Bomba in Colombia, Quito e Bogotà formano commissione congiunta di indagine
I ministri della Difesa Loffredo e Sánchez: 'operazione legittima, inchiesta binazionale'
Il ministro della Difesa ecuadoriano, Gian Carlo Loffredo, e il generale Henry Delgado si sono incontrati virtualmente oggi con i loro omologhi colombiani per discutere del ritrovamento di un ordigno esplosivo sul territorio colombiano. Secondo il comunicato di Quito, l'analisi congiunta ha confermato che l'operazione militare delle Forze Armate ecuadoriane, condotta il 3 marzo a La Isla, Sucumbíos, è stata legittima nell'ambito del conflitto armato non internazionale. L'esplosivo trovato in Colombia corrisponde a una delle bombe impiegate da Quito, il cui punto di impatto iniziale era in territorio ecuadoriano, dove non era esploso. Per chiarire le circostanze del trasferimento dell'ordigno in Colombia, i due Paesi hanno concordato la costituzione di una Commissione Tecnica Binazionale che condurrà indagini in loco. Lo riferisce il sito del quotidiano ecuadoriano El Universo.
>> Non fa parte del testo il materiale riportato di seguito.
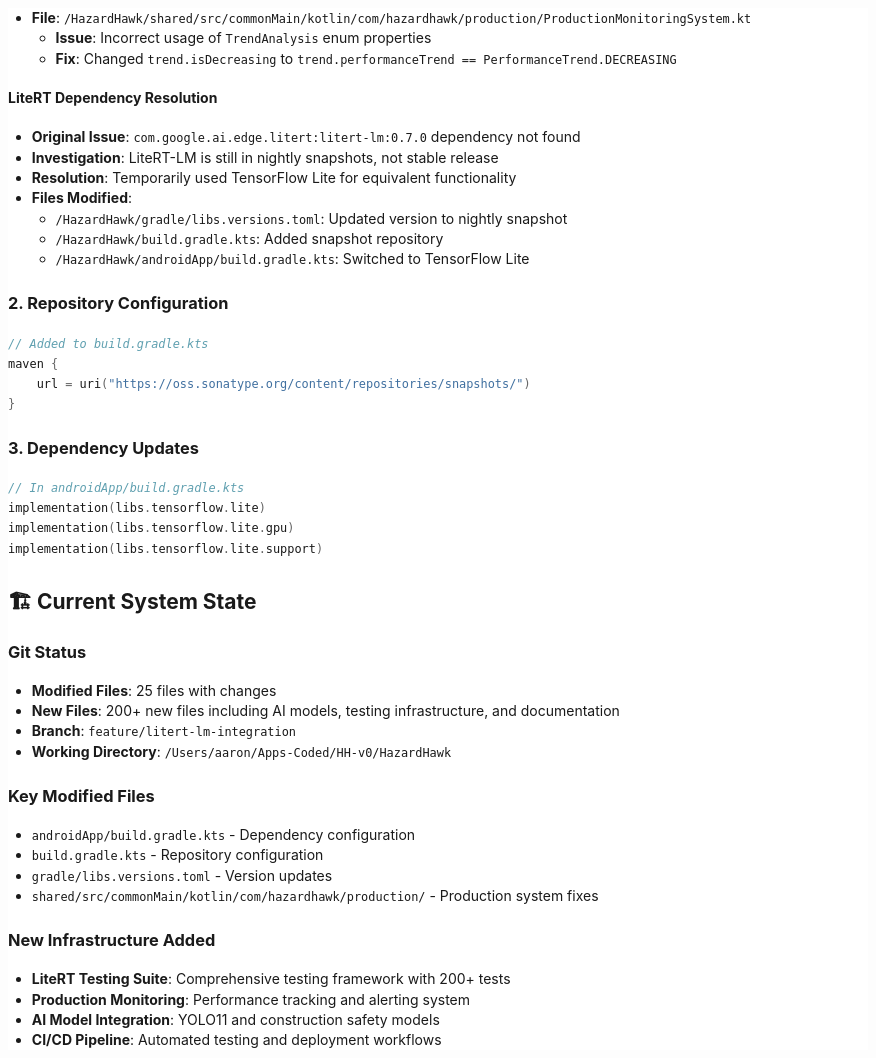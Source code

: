 - **File**: `/HazardHawk/shared/src/commonMain/kotlin/com/hazardhawk/production/ProductionMonitoringSystem.kt`
  - **Issue**: Incorrect usage of `TrendAnalysis` enum properties
  - **Fix**: Changed `trend.isDecreasing` to `trend.performanceTrend == PerformanceTrend.DECREASING`

#### LiteRT Dependency Resolution
- **Original Issue**: `com.google.ai.edge.litert:litert-lm:0.7.0` dependency not found
- **Investigation**: LiteRT-LM is still in nightly snapshots, not stable release
- **Resolution**: Temporarily used TensorFlow Lite for equivalent functionality
- **Files Modified**:
  - `/HazardHawk/gradle/libs.versions.toml`: Updated version to nightly snapshot
  - `/HazardHawk/build.gradle.kts`: Added snapshot repository
  - `/HazardHawk/androidApp/build.gradle.kts`: Switched to TensorFlow Lite

### 2. Repository Configuration
```kotlin
// Added to build.gradle.kts
maven {
    url = uri("https://oss.sonatype.org/content/repositories/snapshots/")
}
```

### 3. Dependency Updates
```kotlin
// In androidApp/build.gradle.kts
implementation(libs.tensorflow.lite)
implementation(libs.tensorflow.lite.gpu)
implementation(libs.tensorflow.lite.support)
```

## 🏗️ Current System State

### Git Status
- **Modified Files**: 25 files with changes
- **New Files**: 200+ new files including AI models, testing infrastructure, and documentation
- **Branch**: `feature/litert-lm-integration`
- **Working Directory**: `/Users/aaron/Apps-Coded/HH-v0/HazardHawk`

### Key Modified Files
- `androidApp/build.gradle.kts` - Dependency configuration
- `build.gradle.kts` - Repository configuration
- `gradle/libs.versions.toml` - Version updates
- `shared/src/commonMain/kotlin/com/hazardhawk/production/` - Production system fixes

### New Infrastructure Added
- **LiteRT Testing Suite**: Comprehensive testing framework with 200+ tests
- **Production Monitoring**: Performance tracking and alerting system
- **AI Model Integration**: YOLO11 and construction safety models
- **CI/CD Pipeline**: Automated testing and deployment workflows
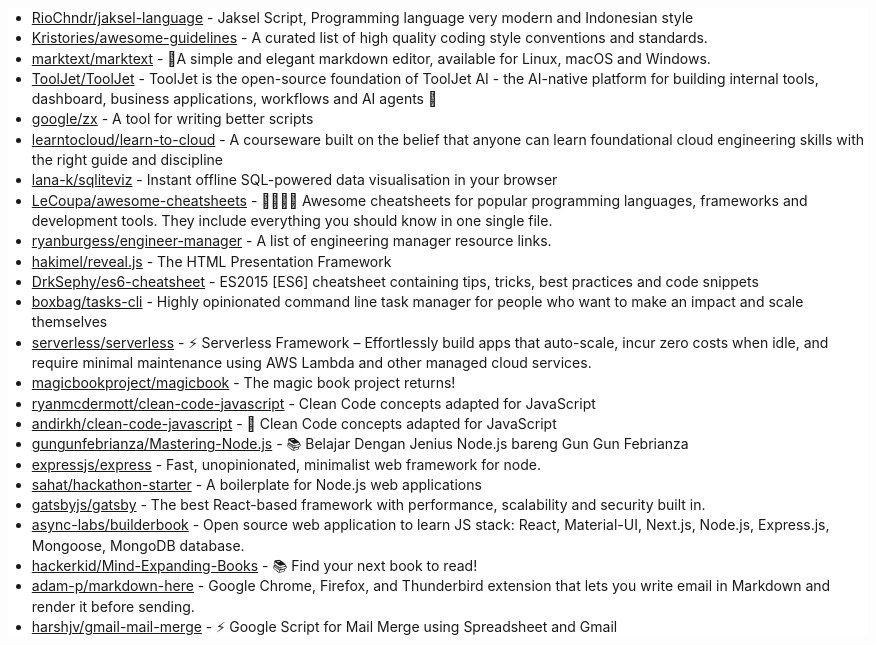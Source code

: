 - [RioChndr/jaksel-language](https://github.com/RioChndr/jaksel-language) - Jaksel Script, Programming language very modern and Indonesian style
- [Kristories/awesome-guidelines](https://github.com/Kristories/awesome-guidelines) - A curated list of high quality coding style conventions and standards.
- [marktext/marktext](https://github.com/marktext/marktext) - 📝A simple and elegant markdown editor, available for Linux, macOS and Windows.
- [ToolJet/ToolJet](https://github.com/ToolJet/ToolJet) - ToolJet is the open-source foundation of ToolJet AI - the AI-native platform for building internal tools, dashboard, business applications, workflows and AI agents 🚀
- [google/zx](https://github.com/google/zx) - A tool for writing better scripts
- [learntocloud/learn-to-cloud](https://github.com/learntocloud/learn-to-cloud) - A courseware built on the belief that anyone can learn foundational cloud engineering skills with the right guide and discipline
- [lana-k/sqliteviz](https://github.com/lana-k/sqliteviz) - Instant offline SQL-powered data visualisation in your browser
- [LeCoupa/awesome-cheatsheets](https://github.com/LeCoupa/awesome-cheatsheets) - 👩‍💻👨‍💻 Awesome cheatsheets for popular programming languages, frameworks and development tools. They include everything you should know in one single file.
- [ryanburgess/engineer-manager](https://github.com/ryanburgess/engineer-manager) - A list of engineering manager resource links.
- [hakimel/reveal.js](https://github.com/hakimel/reveal.js) - The HTML Presentation Framework
- [DrkSephy/es6-cheatsheet](https://github.com/DrkSephy/es6-cheatsheet) - ES2015 [ES6] cheatsheet containing tips, tricks, best practices and code snippets
- [boxbag/tasks-cli](https://github.com/boxbag/tasks-cli) - Highly opinionated command line task manager for people who want to make an impact and scale themselves
- [serverless/serverless](https://github.com/serverless/serverless) - ⚡ Serverless Framework – Effortlessly build apps that auto-scale, incur zero costs when idle, and require minimal maintenance using AWS Lambda and other managed cloud services.
- [magicbookproject/magicbook](https://github.com/magicbookproject/magicbook) - The magic book project returns!
- [ryanmcdermott/clean-code-javascript](https://github.com/ryanmcdermott/clean-code-javascript) - Clean Code concepts adapted for JavaScript
- [andirkh/clean-code-javascript](https://github.com/andirkh/clean-code-javascript) - :bathtub: Clean Code concepts adapted for JavaScript
- [gungunfebrianza/Mastering-Node.js](https://github.com/gungunfebrianza/Mastering-Node.js) - :books: Belajar Dengan Jenius Node.js bareng Gun Gun Febrianza
- [expressjs/express](https://github.com/expressjs/express) - Fast, unopinionated, minimalist web framework for node.
- [sahat/hackathon-starter](https://github.com/sahat/hackathon-starter) - A boilerplate for Node.js web applications
- [gatsbyjs/gatsby](https://github.com/gatsbyjs/gatsby) - The best React-based framework with performance, scalability and security built in.
- [async-labs/builderbook](https://github.com/async-labs/builderbook) - Open source web application to learn JS stack: React, Material-UI, Next.js, Node.js, Express.js, Mongoose, MongoDB database.
- [hackerkid/Mind-Expanding-Books](https://github.com/hackerkid/Mind-Expanding-Books) - :books: Find your next book to read!
- [adam-p/markdown-here](https://github.com/adam-p/markdown-here) - Google Chrome, Firefox, and Thunderbird extension that lets you write email in Markdown and render it before sending.
- [harshjv/gmail-mail-merge](https://github.com/harshjv/gmail-mail-merge) - ⚡️ Google Script for Mail Merge using Spreadsheet and Gmail
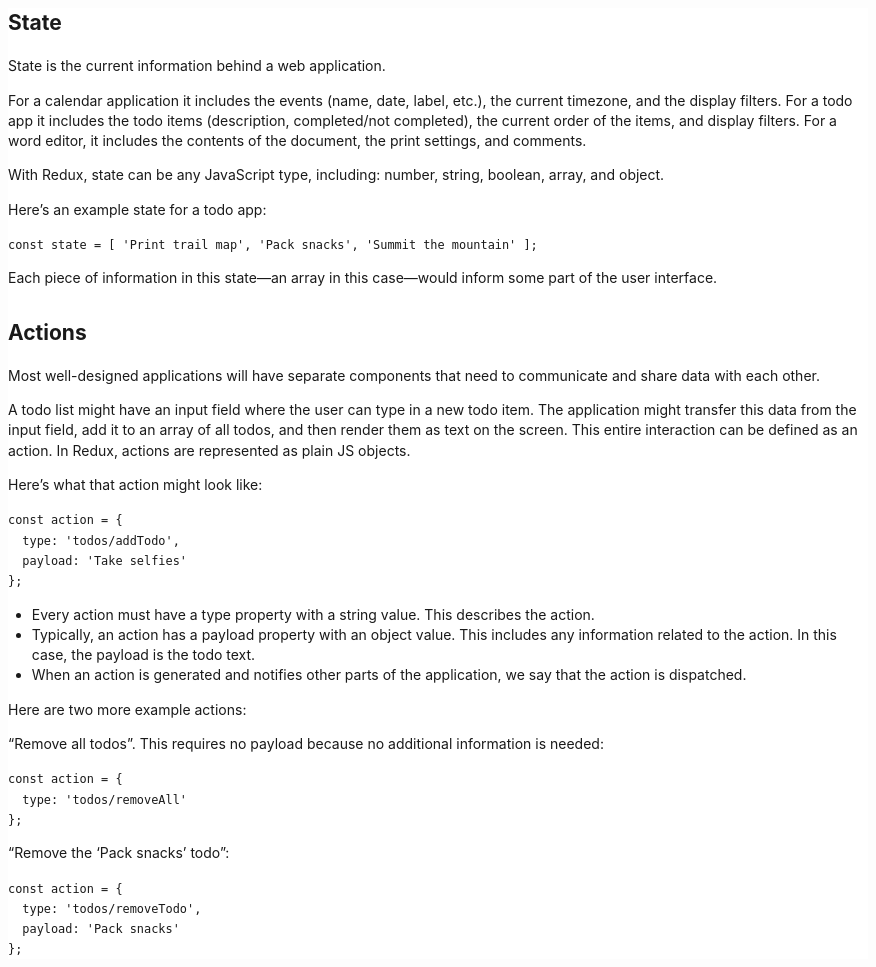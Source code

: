## State
State is the current information behind a web application.

For a calendar application it includes the events (name, date, label, etc.), the current timezone, and the display filters. For a todo app it includes the todo items (description, completed/not completed), the current order of the items, and display filters. For a word editor, it includes the contents of the document, the print settings, and comments.

With Redux, state can be any JavaScript type, including: number, string, boolean, array, and object.

Here’s an example state for a todo app:
```JS
const state = [ 'Print trail map', 'Pack snacks', 'Summit the mountain' ];
```

Each piece of information in this state—an array in this case—would inform some part of the user interface.

## Actions
Most well-designed applications will have separate components that need to communicate and share data with each other.

A todo list might have an input field where the user can type in a new todo item. The application might transfer this data from the input field, add it to an array of all todos, and then render them as text on the screen. This entire interaction can be defined as an action. In Redux, actions are represented as plain JS objects.

Here’s what that action might look like:
```JS
const action = {
  type: 'todos/addTodo',
  payload: 'Take selfies'
};
```

* Every action must have a type property with a string value. This describes the action.
* Typically, an action has a payload property with an object value. This includes any information related to the action. In this case, the payload is the todo text.
* When an action is generated and notifies other parts of the application, we say that the action is dispatched.

Here are two more example actions:

“Remove all todos”. This requires no payload because no additional information is needed:
```JS
const action = {
  type: 'todos/removeAll'
};
```

“Remove the ‘Pack snacks’ todo”:
```JS
const action = {
  type: 'todos/removeTodo',
  payload: 'Pack snacks'
};
```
Il ministro della Difesa colombiano, Pedro Sánchez, ha precisato sul suo account ufficiale di X che le autorità ecuadoriane non avevano intenzione di colpire il territorio colombiano e ha illustrato due possibili ipotesi sullo spostamento della bomba, ovvero che sia rimbalzata ed arrivata involontariamente nel territorio colombiano oppure che la bomba sia stata successivamente mobilitata da terzi dal punto d'impatto sul territorio colombiano. Sánchez ha indicato che non appena sarà disponibile il rapporto della commissione tecnica, il risultato sarà comunicato tempestivamente.